Michael Webb: Yes. Yes, we're going to have some fun today. So, if you could give 30 seconds or a minute for the audience so they can kind of get the idea of where you've come from and where you've been and what you're doing now.
Cliff Ransom: I'm going to try to put 47 years into 60 seconds. Here we go. I've been in the investment business, almost exclusively, with institutional investors for 47 years. Almost 30 years ago, I became deeply involved with Danaher, which became my prototype investment and my prototype corporate mentality. I have a very unusual, I can't say unique, but unusual business model, and then I have three legs on my stool. One is 47 years of connection support for learning from institutional investors, portfolio managers, analysts, at some of the biggest and best firms in the world, quite frankly. The second leg is that I have very consciously built a deep presence in the lean community. That includes practitioners, the authors, the consultants, gurus like yourself who have very specialized knowledge of lean applications. And then perhaps most importantly, I've worked with several generations of C-suite corporate leaders, and they understand what it is that I do and make sure that I get the access that I need to learn, because I learned by going to the Gemba; going to the place where the real work is done. And we can elaborate on that later if you'd like, but that's, in essence, what I'm doing today.
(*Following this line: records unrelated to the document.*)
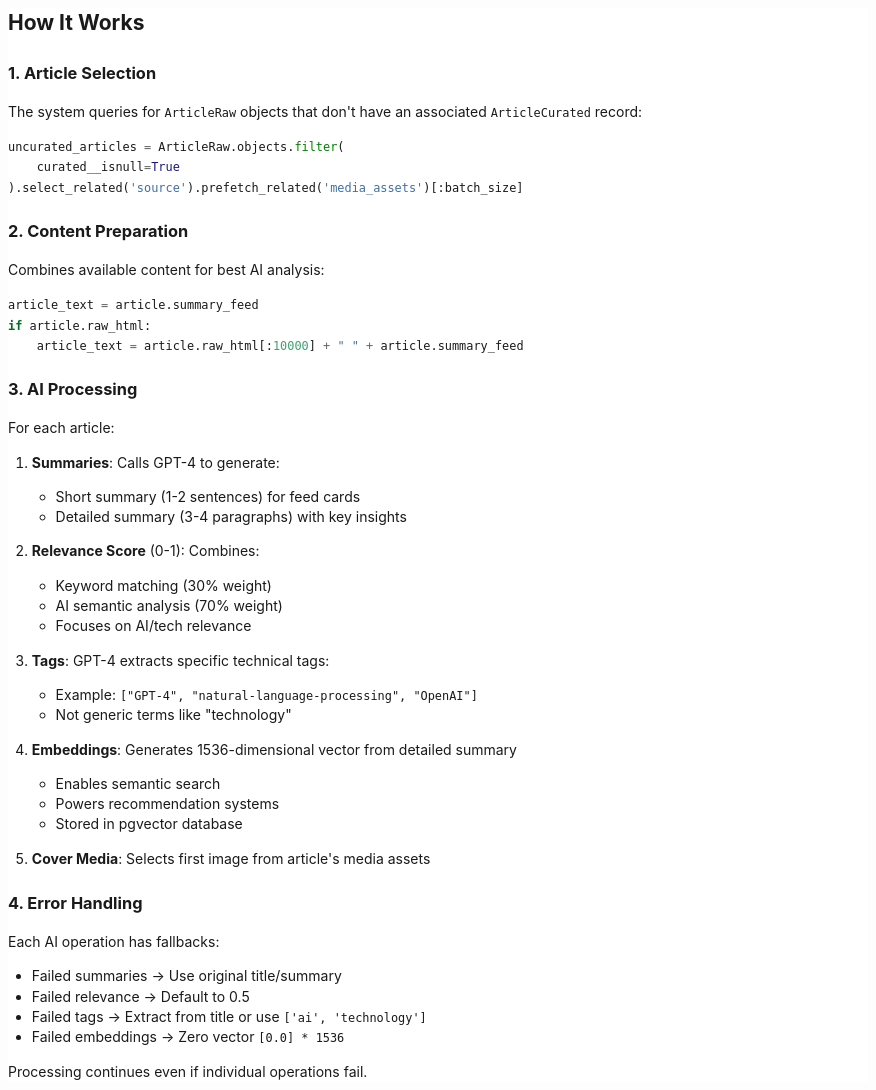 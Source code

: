## How It Works

### 1. Article Selection

The system queries for `ArticleRaw` objects that don't have an associated `ArticleCurated` record:

```python
uncurated_articles = ArticleRaw.objects.filter(
    curated__isnull=True
).select_related('source').prefetch_related('media_assets')[:batch_size]
```

### 2. Content Preparation

Combines available content for best AI analysis:

```python
article_text = article.summary_feed
if article.raw_html:
    article_text = article.raw_html[:10000] + " " + article.summary_feed
```

### 3. AI Processing

For each article:

1. **Summaries**: Calls GPT-4 to generate:
   - Short summary (1-2 sentences) for feed cards
   - Detailed summary (3-4 paragraphs) with key insights

2. **Relevance Score** (0-1): Combines:
   - Keyword matching (30% weight)
   - AI semantic analysis (70% weight)
   - Focuses on AI/tech relevance

3. **Tags**: GPT-4 extracts specific technical tags:
   - Example: `["GPT-4", "natural-language-processing", "OpenAI"]`
   - Not generic terms like "technology"

4. **Embeddings**: Generates 1536-dimensional vector from detailed summary
   - Enables semantic search
   - Powers recommendation systems
   - Stored in pgvector database

5. **Cover Media**: Selects first image from article's media assets

### 4. Error Handling

Each AI operation has fallbacks:
- Failed summaries → Use original title/summary
- Failed relevance → Default to 0.5
- Failed tags → Extract from title or use `['ai', 'technology']`
- Failed embeddings → Zero vector `[0.0] * 1536`

Processing continues even if individual operations fail.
Cliff Ransom: For the last 15 years, I've run Ransom Research Inc., which works with a deliberately constrained group of senior investors, because they're the guys who can afford me. And they want me to exercise those three legs of that stool. And I think, in a nutshell, that's about as close as I can get.
Michael Webb: Okay, super. So, obviously you're on a first-name basis with senior executives at the Shingo Institute, at the Lean Enterprise Institute, and a number of corporations.
Michael Webb: Tell me about why you think the senior executives don't quite realize the power of lean, because I agree with you, but it's hard to describe.
Cliff Ransom: Everything you ever say in this business, you're changing constantly. There's a webinar or up on the LEI site that I've been trying to get them to take down for 15 years because I say, "Guys, I don't believe any of that stuff anymore." This continuous improvement has to be applied to your intellectual thinking, as well. In the '90s, I counted the number of Kaizens. That's how simple-minded I was.
Michael Webb: Yeah.
Cliff Ransom: And that was way before I understood that what Kaizens you did are really indicative. They pertain to how you think about lean. You can do 10,000 Kaizens and have a minuscule benefit. They'll all benefit, but minusculely. Or you can do three things that have a profound change on your employees, your customers, your suppliers, yourself. I became quite adamant that this had to be a cultural transformation because particularly as an investor, the last thing I want you to do is to start on this course of action, start in collocating these mindsets, and then give up on them, because you'll only confuse your employees, your suppliers, your shareholders, your regulators. It's the worst thing you can do, is to start and then kill it.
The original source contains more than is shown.